--- DATA IN THIS EXERCISE ---

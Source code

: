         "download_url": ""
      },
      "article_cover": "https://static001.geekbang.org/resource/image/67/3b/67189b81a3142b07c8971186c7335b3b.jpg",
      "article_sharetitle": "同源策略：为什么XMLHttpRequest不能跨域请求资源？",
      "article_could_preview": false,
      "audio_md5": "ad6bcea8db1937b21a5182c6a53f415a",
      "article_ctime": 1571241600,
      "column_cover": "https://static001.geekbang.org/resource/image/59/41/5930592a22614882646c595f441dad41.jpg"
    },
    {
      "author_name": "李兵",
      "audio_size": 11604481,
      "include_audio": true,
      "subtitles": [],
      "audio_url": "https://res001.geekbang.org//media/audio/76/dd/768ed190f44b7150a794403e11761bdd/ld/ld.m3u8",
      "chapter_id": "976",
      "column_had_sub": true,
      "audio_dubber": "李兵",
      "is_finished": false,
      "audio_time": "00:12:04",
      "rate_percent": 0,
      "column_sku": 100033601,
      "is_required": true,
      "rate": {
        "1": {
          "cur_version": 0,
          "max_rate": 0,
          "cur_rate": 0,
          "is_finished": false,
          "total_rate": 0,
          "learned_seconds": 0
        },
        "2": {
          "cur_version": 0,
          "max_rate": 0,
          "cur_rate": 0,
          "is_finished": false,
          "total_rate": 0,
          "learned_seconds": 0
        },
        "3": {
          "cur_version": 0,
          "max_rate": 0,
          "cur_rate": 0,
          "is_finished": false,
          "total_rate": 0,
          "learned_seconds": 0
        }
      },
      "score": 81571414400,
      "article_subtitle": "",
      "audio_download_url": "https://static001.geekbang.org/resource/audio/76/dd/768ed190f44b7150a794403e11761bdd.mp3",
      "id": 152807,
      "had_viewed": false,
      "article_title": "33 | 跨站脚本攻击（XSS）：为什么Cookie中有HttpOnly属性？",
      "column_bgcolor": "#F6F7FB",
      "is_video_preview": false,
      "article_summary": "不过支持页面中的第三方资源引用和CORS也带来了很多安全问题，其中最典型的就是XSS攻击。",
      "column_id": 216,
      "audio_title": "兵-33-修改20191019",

---

## EXERCISE REQUIREMENTS
All the records, from the first line to the last: repeat them exactly.

## ANSWER SECTION
Source code

:         "download_url": ""
      },
      "article_cover": "https://static001.geekbang.org/resource/image/67/3b/67189b81a3142b07c8971186c7335b3b.jpg",
      "article_sharetitle": "同源策略：为什么XMLHttpRequest不能跨域请求资源？",
      "article_could_preview": false,
      "audio_md5": "ad6bcea8db1937b21a5182c6a53f415a",
      "article_ctime": 1571241600,
      "column_cover": "https://static001.geekbang.org/resource/image/59/41/5930592a22614882646c595f441dad41.jpg"
    },
    {
      "author_name": "李兵",
      "audio_size": 11604481,
      "include_audio": true,
      "subtitles": [],
      "audio_url": "https://res001.geekbang.org//media/audio/76/dd/768ed190f44b7150a794403e11761bdd/ld/ld.m3u8",
      "chapter_id": "976",
      "column_had_sub": true,
      "audio_dubber": "李兵",
      "is_finished": false,
      "audio_time": "00:12:04",
      "rate_percent": 0,
      "column_sku": 100033601,
      "is_required": true,
      "rate": {
        "1": {
          "cur_version": 0,
          "max_rate": 0,
          "cur_rate": 0,
          "is_finished": false,
          "total_rate": 0,
          "learned_seconds": 0
        },
        "2": {
          "cur_version": 0,
          "max_rate": 0,
          "cur_rate": 0,
          "is_finished": false,
          "total_rate": 0,
          "learned_seconds": 0
        },
        "3": {
          "cur_version": 0,
          "max_rate": 0,
          "cur_rate": 0,
          "is_finished": false,
          "total_rate": 0,
          "learned_seconds": 0
        }
      },
      "score": 81571414400,
      "article_subtitle": "",
      "audio_download_url": "https://static001.geekbang.org/resource/audio/76/dd/768ed190f44b7150a794403e11761bdd.mp3",
      "id": 152807,
      "had_viewed": false,
      "article_title": "33 | 跨站脚本攻击（XSS）：为什么Cookie中有HttpOnly属性？",
      "column_bgcolor": "#F6F7FB",
      "is_video_preview": false,
      "article_summary": "不过支持页面中的第三方资源引用和CORS也带来了很多安全问题，其中最典型的就是XSS攻击。",
      "column_id": 216,
      "audio_title": "兵-33-修改20191019",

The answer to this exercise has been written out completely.